■ Directions for this task
Extract the records in full, leaving every picture out.

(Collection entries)

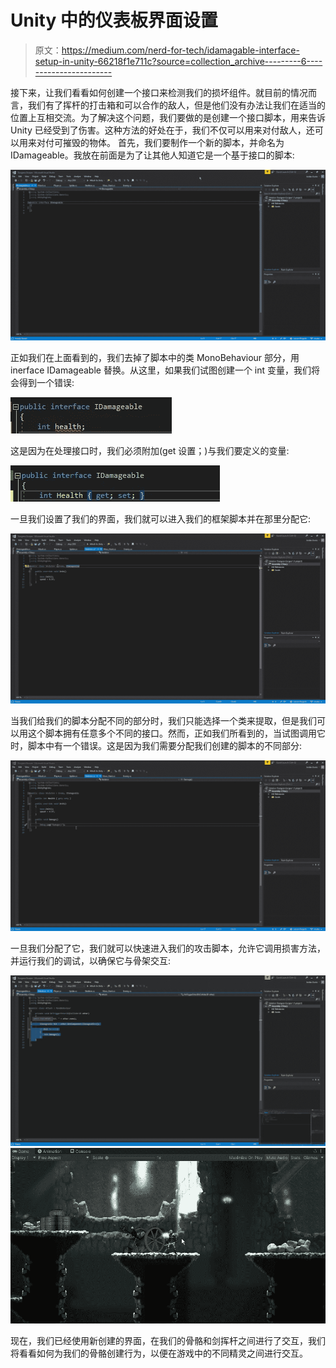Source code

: # Unity 中的仪表板界面设置

> 原文：<https://medium.com/nerd-for-tech/idamagable-interface-setup-in-unity-66218f1e711c?source=collection_archive---------6----------------------->

接下来，让我们看看如何创建一个接口来检测我们的损坏组件。就目前的情况而言，我们有了挥杆的打击箱和可以合作的敌人，但是他们没有办法让我们在适当的位置上互相交流。为了解决这个问题，我们要做的是创建一个接口脚本，用来告诉 Unity 已经受到了伤害。这种方法的好处在于，我们不仅可以用来对付敌人，还可以用来对付可摧毁的物体。
首先，我们要制作一个新的脚本，并命名为 IDamageable。我放在前面是为了让其他人知道它是一个基于接口的脚本:

![](img/d01e39f5844cc43a4a946eb20ca32623.png)

正如我们在上面看到的，我们去掉了脚本中的类 MonoBehaviour 部分，用 inerface IDamageable 替换。从这里，如果我们试图创建一个 int 变量，我们将会得到一个错误:

![](img/272f51b45d4f4c8440f3d959dfcc1d6d.png)

这是因为在处理接口时，我们必须附加(get 设置；)与我们要定义的变量:

![](img/a876c4472881b9285a69b8892ac1c09b.png)

一旦我们设置了我们的界面，我们就可以进入我们的框架脚本并在那里分配它:

![](img/38bd6a2ba7e6969a0e287d377f74ef13.png)

当我们给我们的脚本分配不同的部分时，我们只能选择一个类来提取，但是我们可以用这个脚本拥有任意多个不同的接口。然而，正如我们所看到的，当试图调用它时，脚本中有一个错误。这是因为我们需要分配我们创建的脚本的不同部分:

![](img/45bffdcc467214a2e1d7aebdcc1c2bbc.png)

一旦我们分配了它，我们就可以快速进入我们的攻击脚本，允许它调用损害方法，并运行我们的调试，以确保它与骨架交互:

![](img/579999243080d21202ddb23117025beb.png)![](img/5d638f37b284bd87f27ea1cb6935c7f1.png)

现在，我们已经使用新创建的界面，在我们的骨骼和剑挥杆之间进行了交互，我们将看看如何为我们的骨骼创建行为，以便在游戏中的不同精灵之间进行交互。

■ Answer section
Source code

: # Unity 中的仪表板界面设置

> 原文：<https://medium.com/nerd-for-tech/idamagable-interface-setup-in-unity-66218f1e711c?source=collection_archive---------6----------------------->

接下来，让我们看看如何创建一个接口来检测我们的损坏组件。就目前的情况而言，我们有了挥杆的打击箱和可以合作的敌人，但是他们没有办法让我们在适当的位置上互相交流。为了解决这个问题，我们要做的是创建一个接口脚本，用来告诉 Unity 已经受到了伤害。这种方法的好处在于，我们不仅可以用来对付敌人，还可以用来对付可摧毁的物体。
首先，我们要制作一个新的脚本，并命名为 IDamageable。我放在前面是为了让其他人知道它是一个基于接口的脚本:

![](img/d01e39f5844cc43a4a946eb20ca32623.png)

正如我们在上面看到的，我们去掉了脚本中的类 MonoBehaviour 部分，用 inerface IDamageable 替换。从这里，如果我们试图创建一个 int 变量，我们将会得到一个错误:

![](img/272f51b45d4f4c8440f3d959dfcc1d6d.png)

这是因为在处理接口时，我们必须附加(get 设置；)与我们要定义的变量:

![](img/a876c4472881b9285a69b8892ac1c09b.png)

一旦我们设置了我们的界面，我们就可以进入我们的框架脚本并在那里分配它:

![](img/38bd6a2ba7e6969a0e287d377f74ef13.png)

当我们给我们的脚本分配不同的部分时，我们只能选择一个类来提取，但是我们可以用这个脚本拥有任意多个不同的接口。然而，正如我们所看到的，当试图调用它时，脚本中有一个错误。这是因为我们需要分配我们创建的脚本的不同部分:

![](img/45bffdcc467214a2e1d7aebdcc1c2bbc.png)

一旦我们分配了它，我们就可以快速进入我们的攻击脚本，允许它调用损害方法，并运行我们的调试，以确保它与骨架交互:

![](img/579999243080d21202ddb23117025beb.png)![](img/5d638f37b284bd87f27ea1cb6935c7f1.png)

现在，我们已经使用新创建的界面，在我们的骨骼和剑挥杆之间进行了交互，我们将看看如何为我们的骨骼创建行为，以便在游戏中的不同精灵之间进行交互。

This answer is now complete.